I got to visit her at least, when she was in jail here in Atlanta. After her case settled, she was transferred to a women’s prison in south Georgia. Her lawyer and my guardian ad litem worked it out so she could call me—we lucked into a family-friendly judge—but I can no longer read her face, her body language, look into her eyes. It’s so much harder now to know how much she’s lying.
“Are you safe?” I asked, on our first call after she moved.
“Of course! Don’t you worry, baby. I already got myself a prison boyfriend. Rhonda.” She said it light, like she was being funny, but she wasn’t being funny. “Are you making any friends?”
“Not like that,” I said, but I told her about Joya, a sleepy-eyed eighth grader with a comforting whiff of pot smoke in her tang. She’s my friend even though she’s black. Most friendships here are set by race, which should put me on my own just like in Paulding. But Joya defaults to me because her mother is in court-mandated rehab. She and I belong to someone. The other two black girls in our cabin are on the adoption track. They belong only to the state and to each other.
Now, five phone calls later, Kai and I ask easier questions.
“Are you eating enough fruit?” she says.
“Yes,” I lie. “I’m eating lots of fruit.”
I have the receiver pressed so tight to my ear, it will be red and sore when we hang up. I am hungry for her voice, her laugh, her stories.

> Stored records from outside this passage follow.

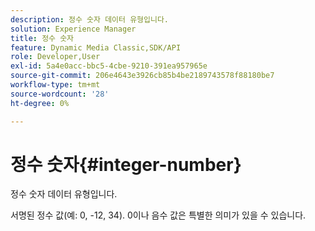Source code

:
 ```yaml
---
description: 정수 숫자 데이터 유형입니다.
solution: Experience Manager
title: 정수 숫자
feature: Dynamic Media Classic,SDK/API
role: Developer,User
exl-id: 5a4e0acc-bbc5-4cbe-9210-391ea957965e
source-git-commit: 206e4643e3926cb85b4be2189743578f88180be7
workflow-type: tm+mt
source-wordcount: '28'
ht-degree: 0%

---
```


# 정수 숫자{#integer-number}

정수 숫자 데이터 유형입니다.

서명된 정수 값(예: 0, -12, 34). 0이나 음수 값은 특별한 의미가 있을 수 있습니다.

I sit cross-legged on the floor of the pantry, tucked between the stacks of paper goods and the shelves of potato flakes and canned soup. I am in the large building at the center of the campus that holds the dining hall and rec room. Mrs. Mack lets me take Kai’s calls from this staff phone in an alcove off the kitchen. The cord is long enough to let me drag it to the pantry and close the flimsy door.
“Fresh?” Kai asks. “That canned stuff is mostly sugar.”
“Yeah, fresh,” I say, though I am eye to eye with a row of outsize cans of fruit cocktail. Inside are cubes of yellow so soaked in heavy syrup that I can’t tell pear from pineapple. She has to know my food here is not much different from hers there. Dumplings with shreds of chicken, tater tot casserole, spaghetti. I’m growing just fine, anyway, fruit or no fruit. My puppy fat has begun to shift, as she promised it would. I see my body getting long like hers, curving to her angles; I’m morphing myself into the shape of what I’m missing.
“Is that Mrs. Mack being nice?” Kai asks.
“I guess. I mean, she kinda sucks,” I lie, but the truth under it, the one I hope Kai hears is, No one can replace you.
I like Mrs. Mack. She’s a middle-aged black lady who calls me girlie. She calls us all girlie. I love my girlies, Mrs. Mack sings out every morning when she wakes us up, and I believe her. She loves us, all of us, in the same blanket, replaceable way that my mother loved her boyfriends.
“Are you sleeping good?” I ask.
“Oh, yes,” my mother says.
The pattern of these calls is set. Now she’ll ask me how I sleep, and how I did on my last math test, and I’ll ask her what book she’s reading. These little questions, the little lies we’re telling, they are promises we give each other. I will be okay if you will. When time gets short, she’ll tell me the next installment of an old bedtime tale. We’re in the middle of “Baby Ganesha at the Feast” now. I’ll close my eyes and let her smoky alto drift over me like warm fog. But this time, she breaks the pattern.
“Listen, I need for you to do me a favor. If you can.”
I hear tension in her voice, and I sit up straighter. I say, “Okay,” and it comes out halfway between agreement and a question.
I hear her swallow, and then she says, quick and quiet, “I’m doing something. I’m writing something. Like, a poem.”
It’s a strange collection of words to deliver with such low urgency. Kai is nineteen kinds of art-fart. She tells stories and draws beautifully, sings well, plays an okay mandolin. I’d be more surprised to hear she wasn’t writing poetry in prison, but she says it as if rhyme and meter have been declared contraband. It’s almost confessional, the way an inmate might say I’m making wine inside the toilet tank, or I’m digging a tunnel to freedom with this stolen spoon.
“Okay,” I say again.
She goes on, still talking fast, her voice more urgent than the subject warrants. “I’m retelling the Ramayana. Just the part where the demon steals Sita. You remember that? Sita is living happily with Rama in the forest. Then Ravana steals her and locks her up, and it’s like prison. It’s a lot like prison. Do you understand?”
“Yes,” I say, and I feel my stomach curdling. She’s picked this bit of the Ramayana because she is living it. All the organs in my abdomen have gone sour; I should be in her poem, playing the part of the demon.
Kai says, “I’m going to mail the poem to you, as soon as I get it done.”
“I can’t wait to read it,” I lie.
“There’s someone else I want to read it. Do you know who I mean?” Kai asks. A thinking pause. I don’t. “I was hoping you could send it to your uncle.” Still nothing. I don’t have an uncle. “The one who used to call you Bossy Pony.”